# Reshaping data: EPA air quality spreadsheets

One of my favorite tasks for Python is reshaping data -- taking data that's spread across dozens or hundreds of identically formatted worksheets or even separate spreadsheets, say, and pulling it all into a nice, clean CSV.

That's what we're going to do in this notebook. We've got a spreadsheet of EPA air quality data for core-based statistical areas in Ohio ([thanks, Becca!](https://twitter.com/_becca_king_)).

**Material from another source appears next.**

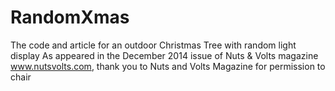 # RandomXmas
The code and article for an outdoor Christmas Tree with random light display
As appeared in the December 2014 issue of Nuts & Volts magazine www.nutsvolts.com, 
thank you to Nuts and Volts Magazine for permission to chair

The spreadsheet has a few dozen worksheets, one for each year.

Our mission: Turn it into a single CSV with nice, flat data, and the year appended to each row.

So right now, the headers on each sheet look like this:

`CBSA Code	CBSA	CO 2nd Max 1-hr	CO 2nd Max 8-hr	NO2 98th Percentile 1-hr	NO2 Mean 1-hr	Ozone 2nd Max 1-hr	Ozone 4th Max 8-hr	SO2 99th Percentile 1-hr	SO2 2nd Max 24-hr	SO2 Mean 1-hr	PM2.5 98th Percentile 24-hr	PM2.5 Weighted Mean 24-hr	PM10 2nd Max 24-hr	PM10 Mean 24-hr	Lead Max 3-Mo Avg`

In our CSV, the headers will be the same but with a `year` column added.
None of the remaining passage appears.